Другая группа мотивов описывает общественные настроения внутри деревенского мира: вражду кровных родственников, пьянство, воровство и т. п. С одной стороны, здесь воспроизводится традиционная эсхатологическая топика: в большинстве сказаний о конце света наступление «последних времен» предваряется разрушением привычных норм общественного порядка. С другой стороны, мы также имеем дело со своеобразным социовозрастным эффектом концептуализации динамических сторон деревенской жизни. Происходящие перемены неизбежно описываются представителями старших поколений как этическая девиация. Эти мотивы поддерживаются довольно обширной группой формул, противопоставляющих «ранние времена» и современность («теперича уже не черт нами владеет, а люди — чертом», «теперь Богу не веруют, а черту веруют») в рамках особых идеалистических рассказов о «прошлом» и формульных ламентаций по поводу «теперешнего». И те и другие могут воспроизводиться вне собственно эсхатологического контекста, однако их близость с толками о конце света несомненна. Впрочем, эта проблема заслуживает специального анализа[943].
Третья группа имеет более универсальный характер. Это — представления о малочисленности людей на земле («на сто километров останется два человека — будут искать друг друга», «будут человек человека за тысячу километров искать») и их физической слабости («двое в байну веник понесут»). Иногда здесь также прослеживается прямое влияние эсхатологической письменности: так, предсказание о людях, помещающихся на семисаженном дереве, восходит, по-видимому, к рассказу о вдовах, известному по интерполированной редакции «Откровения Мефодия Патарского» и житию Андрея Юродивого[944]. Однако многое в этих представлениях указывает на их тесную связь с аспектами крестьянской космологии, известными нам по преданиям. В некотором смысле они представляют собой симметрическую параллель к северорусским рассказам о заселении края и о физической силе древних людей. Так, согласно одному из типических мотивов преданий об основании деревень[945], один из первопоселенцев узнает о существовании другого по плывущему по реке венику или помелу (реже — по щепкам, мусору, перьям и т. п.).
Вот наш дед говорил — это я сама слышала, что быдто бы где-то был выше дом, один. А здесь был, подальше, другой. И вот к этому дому принесло помяло. Вот из-за чего это началось происшествие. Принесло помяло. ‹...› Так этот хозяин пошел по этому помялу искать быдто бы вроде дом: где-то есть жители, значит, — помяло принесло (это помяло, бывало, у кажного, и как это плохое станется — и выбросят, ну, и выбросили в реку). Ну вот, пошел и нашел, как по разговорам, там дом: второй хозяин живет. Вот поэтому и пошло там...
А фамилия первого жителя или Христов, или какой вот...
Первый дом в Иломанче.
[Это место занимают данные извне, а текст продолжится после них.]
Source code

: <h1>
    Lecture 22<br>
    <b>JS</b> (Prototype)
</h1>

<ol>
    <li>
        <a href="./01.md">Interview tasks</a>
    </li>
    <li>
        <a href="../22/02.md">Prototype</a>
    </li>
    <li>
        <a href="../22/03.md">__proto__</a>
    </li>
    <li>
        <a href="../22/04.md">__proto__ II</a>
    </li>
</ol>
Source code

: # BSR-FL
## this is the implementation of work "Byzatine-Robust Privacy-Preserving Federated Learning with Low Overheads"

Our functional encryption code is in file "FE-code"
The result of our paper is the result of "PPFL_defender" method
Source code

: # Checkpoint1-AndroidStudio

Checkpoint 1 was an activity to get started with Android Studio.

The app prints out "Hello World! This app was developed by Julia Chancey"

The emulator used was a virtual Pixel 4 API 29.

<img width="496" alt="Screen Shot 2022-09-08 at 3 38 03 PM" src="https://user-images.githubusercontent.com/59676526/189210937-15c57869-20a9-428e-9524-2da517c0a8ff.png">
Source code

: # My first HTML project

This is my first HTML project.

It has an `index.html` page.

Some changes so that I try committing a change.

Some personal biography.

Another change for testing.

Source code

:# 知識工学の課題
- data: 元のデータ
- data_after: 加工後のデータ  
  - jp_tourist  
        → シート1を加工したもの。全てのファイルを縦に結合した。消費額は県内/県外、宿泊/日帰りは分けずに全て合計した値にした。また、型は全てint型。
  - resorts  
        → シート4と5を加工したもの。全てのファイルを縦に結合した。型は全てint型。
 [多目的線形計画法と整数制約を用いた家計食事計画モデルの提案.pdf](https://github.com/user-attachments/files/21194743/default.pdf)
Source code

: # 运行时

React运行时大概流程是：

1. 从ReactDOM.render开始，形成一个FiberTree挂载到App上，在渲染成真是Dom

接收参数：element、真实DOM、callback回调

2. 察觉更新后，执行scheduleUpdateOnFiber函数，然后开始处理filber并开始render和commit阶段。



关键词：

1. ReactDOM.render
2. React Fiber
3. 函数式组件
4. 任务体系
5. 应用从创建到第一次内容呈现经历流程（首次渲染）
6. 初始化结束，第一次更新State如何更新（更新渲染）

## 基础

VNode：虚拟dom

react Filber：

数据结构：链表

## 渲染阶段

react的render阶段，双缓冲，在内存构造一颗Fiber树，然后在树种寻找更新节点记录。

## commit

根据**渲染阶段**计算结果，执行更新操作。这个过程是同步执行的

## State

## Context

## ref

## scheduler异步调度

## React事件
Здесь тоже был, только неизвестно, в котором месте, где-то был здесь, в Ладвы. Но на котором месте, не знаю[946].
Таким образом, люди «последних времен» в современном эсхатологическом рассказе описываются при помощи тех же космологических мотивов, что и «первые люди», хотя и, так сказать, «с другим знаком». В связи с этой же группой представлений необходимо упомянуть мотив «измеренной земли», часто используемый в качестве приметы конца света. Он подразумевает, что в «последние времена» «вся земля будет перемеряна вершками»[947] или «пядями»[948]. А. Ф. Белоусов полагает, что это представление «является своеобразной формой усвоения идеи предопределенности „конца света“, который наступит в результате исчисления лежащей в основе мира меры (числа)»[949]. Однако представляется, что определяющую роль здесь играет не умозрительная идея об исчислимости мироздания, а традиционная ритуальная практика измерений человеческого тела[950]. Последняя могла быть направлена как на конструирование «ритуального двойника» человека, так и на приобретение магической власти над его телом. По-видимому, мотив измерения земли в рассматриваемых рассказах исходит именно из этого круга представлений и подразумевает «отчуждение» земли, подчинение ее внешним и враждебным силам. Кроме того, определенную роль здесь могло сыграть характерное для русской крестьянской традиции антропоморфизирующее почитание земли.